**Task:** Each line of the records containing "description" is to be copied out and returned.

**Data:**
============
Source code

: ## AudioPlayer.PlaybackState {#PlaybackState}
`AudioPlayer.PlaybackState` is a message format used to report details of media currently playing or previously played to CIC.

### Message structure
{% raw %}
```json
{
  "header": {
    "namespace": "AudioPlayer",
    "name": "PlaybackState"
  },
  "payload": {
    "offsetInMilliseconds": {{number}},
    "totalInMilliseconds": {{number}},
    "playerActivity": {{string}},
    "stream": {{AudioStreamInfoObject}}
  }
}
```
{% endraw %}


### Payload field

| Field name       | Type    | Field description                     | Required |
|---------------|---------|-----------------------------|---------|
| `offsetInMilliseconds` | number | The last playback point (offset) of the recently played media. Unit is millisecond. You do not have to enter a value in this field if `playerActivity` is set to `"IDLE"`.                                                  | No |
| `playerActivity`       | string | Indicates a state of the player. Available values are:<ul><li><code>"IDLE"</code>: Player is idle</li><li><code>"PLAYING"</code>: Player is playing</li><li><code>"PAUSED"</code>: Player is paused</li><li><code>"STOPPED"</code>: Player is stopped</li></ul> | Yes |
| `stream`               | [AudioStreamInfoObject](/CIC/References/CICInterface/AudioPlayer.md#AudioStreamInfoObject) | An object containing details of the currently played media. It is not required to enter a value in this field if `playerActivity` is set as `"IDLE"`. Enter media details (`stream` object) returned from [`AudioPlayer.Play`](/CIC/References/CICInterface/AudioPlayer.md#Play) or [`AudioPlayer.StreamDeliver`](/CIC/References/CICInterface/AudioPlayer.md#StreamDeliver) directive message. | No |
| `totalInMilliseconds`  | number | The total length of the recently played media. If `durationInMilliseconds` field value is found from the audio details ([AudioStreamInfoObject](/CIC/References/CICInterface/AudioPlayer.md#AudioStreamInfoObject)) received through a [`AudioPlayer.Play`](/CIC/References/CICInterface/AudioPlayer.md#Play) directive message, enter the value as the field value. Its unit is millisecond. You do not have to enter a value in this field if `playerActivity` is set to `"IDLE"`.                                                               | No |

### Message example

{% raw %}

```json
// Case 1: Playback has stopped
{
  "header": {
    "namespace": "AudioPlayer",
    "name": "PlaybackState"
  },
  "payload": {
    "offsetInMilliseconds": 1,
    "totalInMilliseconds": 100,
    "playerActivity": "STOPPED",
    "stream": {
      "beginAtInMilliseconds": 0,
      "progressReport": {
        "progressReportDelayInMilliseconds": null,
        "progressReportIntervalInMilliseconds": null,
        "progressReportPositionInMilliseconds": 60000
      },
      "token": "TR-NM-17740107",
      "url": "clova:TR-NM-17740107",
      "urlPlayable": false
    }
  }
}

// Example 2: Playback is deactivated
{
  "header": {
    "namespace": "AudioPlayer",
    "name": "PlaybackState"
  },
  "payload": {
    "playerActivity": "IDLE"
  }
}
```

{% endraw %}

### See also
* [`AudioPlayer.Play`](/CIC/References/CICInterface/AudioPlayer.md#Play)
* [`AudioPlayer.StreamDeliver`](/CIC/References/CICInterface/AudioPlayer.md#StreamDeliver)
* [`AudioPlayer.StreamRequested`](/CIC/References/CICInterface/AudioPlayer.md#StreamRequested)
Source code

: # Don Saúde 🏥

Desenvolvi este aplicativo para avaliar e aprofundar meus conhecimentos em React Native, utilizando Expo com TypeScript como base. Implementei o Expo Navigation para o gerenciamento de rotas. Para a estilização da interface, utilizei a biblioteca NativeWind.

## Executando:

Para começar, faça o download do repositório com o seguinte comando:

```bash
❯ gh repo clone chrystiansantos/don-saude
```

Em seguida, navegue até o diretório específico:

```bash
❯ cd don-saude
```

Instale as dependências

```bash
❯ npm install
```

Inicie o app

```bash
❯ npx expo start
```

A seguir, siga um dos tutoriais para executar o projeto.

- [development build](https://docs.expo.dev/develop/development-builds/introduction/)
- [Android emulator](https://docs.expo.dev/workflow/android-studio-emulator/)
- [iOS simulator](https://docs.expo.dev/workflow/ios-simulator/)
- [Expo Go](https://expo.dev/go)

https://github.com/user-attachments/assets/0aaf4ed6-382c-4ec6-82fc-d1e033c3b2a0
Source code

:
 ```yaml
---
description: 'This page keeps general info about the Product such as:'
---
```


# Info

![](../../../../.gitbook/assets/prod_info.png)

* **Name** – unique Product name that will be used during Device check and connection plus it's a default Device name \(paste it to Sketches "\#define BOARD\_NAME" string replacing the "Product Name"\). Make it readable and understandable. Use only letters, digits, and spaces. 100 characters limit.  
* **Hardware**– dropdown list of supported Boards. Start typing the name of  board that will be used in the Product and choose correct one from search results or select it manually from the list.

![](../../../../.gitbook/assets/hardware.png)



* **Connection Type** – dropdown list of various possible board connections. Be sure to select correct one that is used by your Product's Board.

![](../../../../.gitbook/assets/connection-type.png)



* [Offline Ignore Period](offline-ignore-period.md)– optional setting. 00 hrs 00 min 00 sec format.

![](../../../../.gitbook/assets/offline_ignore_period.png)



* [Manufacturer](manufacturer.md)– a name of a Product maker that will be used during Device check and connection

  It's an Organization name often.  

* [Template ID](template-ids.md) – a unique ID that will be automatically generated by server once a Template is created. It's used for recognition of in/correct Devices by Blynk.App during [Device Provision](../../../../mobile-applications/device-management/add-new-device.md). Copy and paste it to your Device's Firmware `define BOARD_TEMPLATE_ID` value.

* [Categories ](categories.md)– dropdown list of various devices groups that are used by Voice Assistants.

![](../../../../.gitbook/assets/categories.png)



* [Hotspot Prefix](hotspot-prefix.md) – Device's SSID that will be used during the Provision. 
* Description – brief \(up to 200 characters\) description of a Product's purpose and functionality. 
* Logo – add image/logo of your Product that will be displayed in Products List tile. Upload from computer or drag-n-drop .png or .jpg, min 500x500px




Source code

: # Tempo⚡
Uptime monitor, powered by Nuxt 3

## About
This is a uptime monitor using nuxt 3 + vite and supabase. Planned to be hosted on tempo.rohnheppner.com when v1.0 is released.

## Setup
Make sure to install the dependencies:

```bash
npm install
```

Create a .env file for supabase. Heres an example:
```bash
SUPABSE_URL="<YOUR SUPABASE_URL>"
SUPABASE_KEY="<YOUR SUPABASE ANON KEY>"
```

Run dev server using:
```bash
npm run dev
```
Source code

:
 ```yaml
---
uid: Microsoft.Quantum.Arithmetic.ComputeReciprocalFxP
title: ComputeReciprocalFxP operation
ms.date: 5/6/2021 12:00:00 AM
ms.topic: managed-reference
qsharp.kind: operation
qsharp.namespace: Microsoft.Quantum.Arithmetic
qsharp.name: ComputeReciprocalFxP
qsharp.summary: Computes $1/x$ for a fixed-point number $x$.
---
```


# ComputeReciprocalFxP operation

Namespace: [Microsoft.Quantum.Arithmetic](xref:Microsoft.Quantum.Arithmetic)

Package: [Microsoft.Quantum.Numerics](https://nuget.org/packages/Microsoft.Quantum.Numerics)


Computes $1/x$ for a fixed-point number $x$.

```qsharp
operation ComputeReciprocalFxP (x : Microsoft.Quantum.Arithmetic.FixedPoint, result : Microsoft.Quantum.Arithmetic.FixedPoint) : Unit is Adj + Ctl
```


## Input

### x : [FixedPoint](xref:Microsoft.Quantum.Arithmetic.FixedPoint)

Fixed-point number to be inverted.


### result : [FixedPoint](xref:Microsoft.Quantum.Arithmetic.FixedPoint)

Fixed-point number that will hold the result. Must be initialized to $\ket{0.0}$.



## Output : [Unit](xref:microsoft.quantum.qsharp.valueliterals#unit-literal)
============
**Exercise response:**
| Field name       | Type    | Field description                     | Required |
description: 'This page keeps general info about the Product such as:'
* Description – brief \(up to 200 characters\) description of a Product's purpose and functionality. 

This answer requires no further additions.